[Dataset entries]

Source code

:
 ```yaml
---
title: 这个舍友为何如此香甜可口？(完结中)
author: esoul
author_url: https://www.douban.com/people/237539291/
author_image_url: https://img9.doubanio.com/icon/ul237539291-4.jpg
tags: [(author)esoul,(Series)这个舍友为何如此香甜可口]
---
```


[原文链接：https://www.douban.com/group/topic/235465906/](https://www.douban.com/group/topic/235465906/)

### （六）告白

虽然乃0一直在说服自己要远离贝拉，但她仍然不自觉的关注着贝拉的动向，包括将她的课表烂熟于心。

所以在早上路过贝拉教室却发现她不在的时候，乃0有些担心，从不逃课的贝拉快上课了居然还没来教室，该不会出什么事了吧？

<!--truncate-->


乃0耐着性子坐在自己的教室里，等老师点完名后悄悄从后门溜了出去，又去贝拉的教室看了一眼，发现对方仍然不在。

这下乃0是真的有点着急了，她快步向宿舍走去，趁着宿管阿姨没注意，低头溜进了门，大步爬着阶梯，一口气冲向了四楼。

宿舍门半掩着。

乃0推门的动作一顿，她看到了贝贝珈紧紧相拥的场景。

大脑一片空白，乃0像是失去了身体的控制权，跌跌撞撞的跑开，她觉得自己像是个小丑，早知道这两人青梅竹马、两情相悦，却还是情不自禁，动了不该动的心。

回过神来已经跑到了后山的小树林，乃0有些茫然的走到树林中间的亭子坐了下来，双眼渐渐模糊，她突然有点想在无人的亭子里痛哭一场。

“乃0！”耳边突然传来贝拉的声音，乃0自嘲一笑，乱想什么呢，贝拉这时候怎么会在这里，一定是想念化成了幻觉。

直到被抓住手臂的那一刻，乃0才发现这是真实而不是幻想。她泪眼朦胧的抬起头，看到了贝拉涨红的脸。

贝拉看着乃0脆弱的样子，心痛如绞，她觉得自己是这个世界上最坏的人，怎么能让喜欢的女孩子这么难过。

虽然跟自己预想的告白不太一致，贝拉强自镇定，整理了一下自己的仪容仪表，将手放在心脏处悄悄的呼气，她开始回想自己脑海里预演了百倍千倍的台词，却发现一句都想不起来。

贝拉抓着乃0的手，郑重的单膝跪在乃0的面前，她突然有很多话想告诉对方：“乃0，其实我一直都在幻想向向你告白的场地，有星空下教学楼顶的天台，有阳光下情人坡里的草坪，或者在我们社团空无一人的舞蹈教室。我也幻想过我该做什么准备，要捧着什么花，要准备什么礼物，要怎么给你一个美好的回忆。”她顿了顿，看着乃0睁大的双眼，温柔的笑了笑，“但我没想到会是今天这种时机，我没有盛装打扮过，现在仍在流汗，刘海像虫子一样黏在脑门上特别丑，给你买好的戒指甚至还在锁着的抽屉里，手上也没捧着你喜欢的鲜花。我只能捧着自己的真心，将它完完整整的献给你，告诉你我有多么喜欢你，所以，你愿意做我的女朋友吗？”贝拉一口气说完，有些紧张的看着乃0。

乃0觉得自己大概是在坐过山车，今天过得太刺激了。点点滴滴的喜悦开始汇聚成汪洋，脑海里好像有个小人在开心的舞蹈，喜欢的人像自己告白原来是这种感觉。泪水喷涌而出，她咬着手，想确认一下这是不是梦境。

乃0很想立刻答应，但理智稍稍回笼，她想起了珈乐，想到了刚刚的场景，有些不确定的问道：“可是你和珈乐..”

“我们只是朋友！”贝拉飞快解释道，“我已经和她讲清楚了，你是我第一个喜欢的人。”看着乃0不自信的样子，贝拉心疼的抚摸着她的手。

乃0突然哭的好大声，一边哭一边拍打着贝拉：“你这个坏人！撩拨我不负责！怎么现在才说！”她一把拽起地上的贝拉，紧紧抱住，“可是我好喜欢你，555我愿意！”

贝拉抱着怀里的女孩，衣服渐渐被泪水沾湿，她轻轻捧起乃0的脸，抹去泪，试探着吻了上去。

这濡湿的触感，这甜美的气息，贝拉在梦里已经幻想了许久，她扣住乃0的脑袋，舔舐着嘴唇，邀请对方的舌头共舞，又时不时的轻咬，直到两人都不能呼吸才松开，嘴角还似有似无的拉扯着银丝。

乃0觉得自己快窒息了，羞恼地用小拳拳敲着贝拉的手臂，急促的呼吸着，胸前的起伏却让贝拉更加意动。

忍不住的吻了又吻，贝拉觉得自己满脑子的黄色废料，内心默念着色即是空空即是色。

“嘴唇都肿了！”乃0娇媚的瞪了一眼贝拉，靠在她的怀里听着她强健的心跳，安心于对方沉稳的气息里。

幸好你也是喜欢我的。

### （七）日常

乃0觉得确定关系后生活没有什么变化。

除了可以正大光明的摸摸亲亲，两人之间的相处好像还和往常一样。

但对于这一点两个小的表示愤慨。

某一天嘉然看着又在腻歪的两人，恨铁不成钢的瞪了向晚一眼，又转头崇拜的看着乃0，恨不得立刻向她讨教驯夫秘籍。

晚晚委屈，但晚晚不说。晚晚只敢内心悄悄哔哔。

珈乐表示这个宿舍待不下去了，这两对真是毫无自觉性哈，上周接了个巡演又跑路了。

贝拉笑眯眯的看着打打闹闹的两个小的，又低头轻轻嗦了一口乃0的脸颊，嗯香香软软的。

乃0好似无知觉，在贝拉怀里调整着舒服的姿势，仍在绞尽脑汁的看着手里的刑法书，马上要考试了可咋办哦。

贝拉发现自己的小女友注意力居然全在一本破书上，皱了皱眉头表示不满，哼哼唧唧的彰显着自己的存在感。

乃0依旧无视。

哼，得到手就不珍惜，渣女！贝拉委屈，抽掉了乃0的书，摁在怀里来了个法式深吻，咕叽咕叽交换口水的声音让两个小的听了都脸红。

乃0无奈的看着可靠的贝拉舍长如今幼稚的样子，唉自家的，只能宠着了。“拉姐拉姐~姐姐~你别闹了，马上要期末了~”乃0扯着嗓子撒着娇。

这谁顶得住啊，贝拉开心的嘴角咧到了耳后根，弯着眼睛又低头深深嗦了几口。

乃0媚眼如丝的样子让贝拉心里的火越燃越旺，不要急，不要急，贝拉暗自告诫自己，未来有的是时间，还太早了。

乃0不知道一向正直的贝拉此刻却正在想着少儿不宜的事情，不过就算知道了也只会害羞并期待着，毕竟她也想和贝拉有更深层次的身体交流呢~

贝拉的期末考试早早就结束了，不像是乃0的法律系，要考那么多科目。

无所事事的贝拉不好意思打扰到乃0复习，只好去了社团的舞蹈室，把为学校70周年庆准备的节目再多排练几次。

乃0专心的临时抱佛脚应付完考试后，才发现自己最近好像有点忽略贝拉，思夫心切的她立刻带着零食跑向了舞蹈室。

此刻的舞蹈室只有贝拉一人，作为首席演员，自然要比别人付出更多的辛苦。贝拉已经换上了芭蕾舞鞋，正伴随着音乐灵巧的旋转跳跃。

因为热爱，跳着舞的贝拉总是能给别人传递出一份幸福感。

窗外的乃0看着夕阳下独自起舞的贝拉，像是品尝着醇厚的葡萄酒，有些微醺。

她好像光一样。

[Activity]
Copy out all lines above that include the string "https".

[Reply]
author_url: https://www.douban.com/people/237539291/
author_image_url: https://img9.doubanio.com/icon/ul237539291-4.jpg
[原文链接：https://www.douban.com/group/topic/235465906/](https://www.douban.com/group/topic/235465906/)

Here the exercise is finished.